Given that the CLE is an essential part of the OAE and that it will be some time before the OAE can truly fully replace the CLE, I would suggest that the premature death of the CLE will lead to failure for OAE and as such failure for and of the entire Sakai community.   The CLE must continue until the OAE is ready to take its place.  This is absolutely not about OAE versus CLE.  This is about investing in CLE to support the OAE.

I took the most pro-community step I could take in putting my reputation, friendships, my next board election, and everything I hold dear on the line when it seemed like there was no hope of any source of resources for the continued survival of of the Sakai CLE and asked Blackboard for resources.  If you read my book you will see that I have many times over done things that were unpopular or even hurt a few people’s feelings in order to keep this community alive. I assure you that this is one more of those things that a year from now – people who publicly and privately are cursing me right now – will later come up and tell me – “I am amazed at how well this worked out…  You were right all along.”

When that happens, I will not say, “I told you so.” I will say, “Yeah – isn’t it great to be out of the woods in terms of resources. Oh and by the way thanks for the two students you contributed to the CLE 2.9 QA. They were so helpful brought a lot of excitement and energy. We would love to have them back again to help us with the next release which should be a lot easier because we finally have decent coverage on written test plans. Are they available for the next OAE bug bash – OAE QA is even more fun because they have better unit tests than the CLE…..”

Even with all my curmudgeonly ranting in this post, frankly things are looking pretty optimistic in my opinion.  Blackboard will make some healthy investments in the community in terms of my time, access to Blackboard resources, and direct financial contributions to the Foundation and other Sakai efforts.  CLE will begin to move forward and as OAE matures we will gently move from one product to the other as our organizational needs dictate.

And perhaps the best outcome of all is that more than a few people might wake up and realize that they have been under-contributing to the Sakai Foundation and the Sakai Community (particularly the CLE). Perhaps motivated by genuine altruism or fear that Blackboard might take over, those people and organizations will stir from their self-imposed torpor and increase their support to make damn sure that whatever Blackboard spends on the commons – that the rest of the community is spending enough to insure that Blackboard’s contributions to the commons remain a reasonably small fraction of the overall community investment.

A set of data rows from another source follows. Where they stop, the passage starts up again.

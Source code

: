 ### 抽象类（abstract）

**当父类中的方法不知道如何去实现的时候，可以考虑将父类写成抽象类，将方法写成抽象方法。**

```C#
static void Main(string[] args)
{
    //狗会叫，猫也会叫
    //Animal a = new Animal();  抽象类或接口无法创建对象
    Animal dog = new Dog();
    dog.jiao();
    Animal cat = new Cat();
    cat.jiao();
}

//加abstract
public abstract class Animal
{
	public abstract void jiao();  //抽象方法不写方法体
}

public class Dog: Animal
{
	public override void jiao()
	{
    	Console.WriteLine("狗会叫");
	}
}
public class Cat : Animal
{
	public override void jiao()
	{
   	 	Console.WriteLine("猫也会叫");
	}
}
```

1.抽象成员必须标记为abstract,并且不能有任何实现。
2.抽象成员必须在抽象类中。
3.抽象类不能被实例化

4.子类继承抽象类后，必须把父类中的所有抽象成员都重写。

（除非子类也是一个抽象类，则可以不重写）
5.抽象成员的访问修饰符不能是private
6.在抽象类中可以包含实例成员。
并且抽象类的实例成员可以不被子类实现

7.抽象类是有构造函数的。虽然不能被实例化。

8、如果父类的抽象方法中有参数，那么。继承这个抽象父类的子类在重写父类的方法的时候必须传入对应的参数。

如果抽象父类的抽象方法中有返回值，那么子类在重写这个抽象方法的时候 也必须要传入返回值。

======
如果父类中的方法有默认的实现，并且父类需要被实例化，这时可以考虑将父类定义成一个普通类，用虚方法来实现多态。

Sorry if I moved your collective cheese this week.  That always hurts.  But if in the process, I can cause you to look at the cheese and realize that it is nearly all gone and kind of dried up, and perhaps that once you look at the state of our shared cheese and feel sorry for it – that you will bring some more cheese.

Blackboard has brought some cheese for us all to share.  Will you bring some of your cheese back as well or will you wait until no one is looking and just snatch what you see as your fair share of the remaining cheese and ride off on your high horse and curse Blackboard under your breath?  It is your choice. My path forward is clear and publicly stated.

/Chuck

P.S. Keep the questions and challenges coming.  I have nothing to hide.   Ask them all.

P.P.S.  When you see me next, I will be proudly wearing a Blackboard shirt.  But my heart, beating an inch below that logo – has always and will always belong to the greater Sakai community.  My permanent tattoo on my right shoulder includes Sakai, Blackboard, IMS, Desire2Learn, LearningObjects, OLAT, Instructure, Moodle and an empty space tentatively reserved for ANGEL (please hurry – don’t let OpenClass or Fronter get that last slot!).   My Sakai logo was my first and is in the center and the largest of all my tattoos.    The other tattoos – while important – are like a small solar system revolving around Sakai like planets.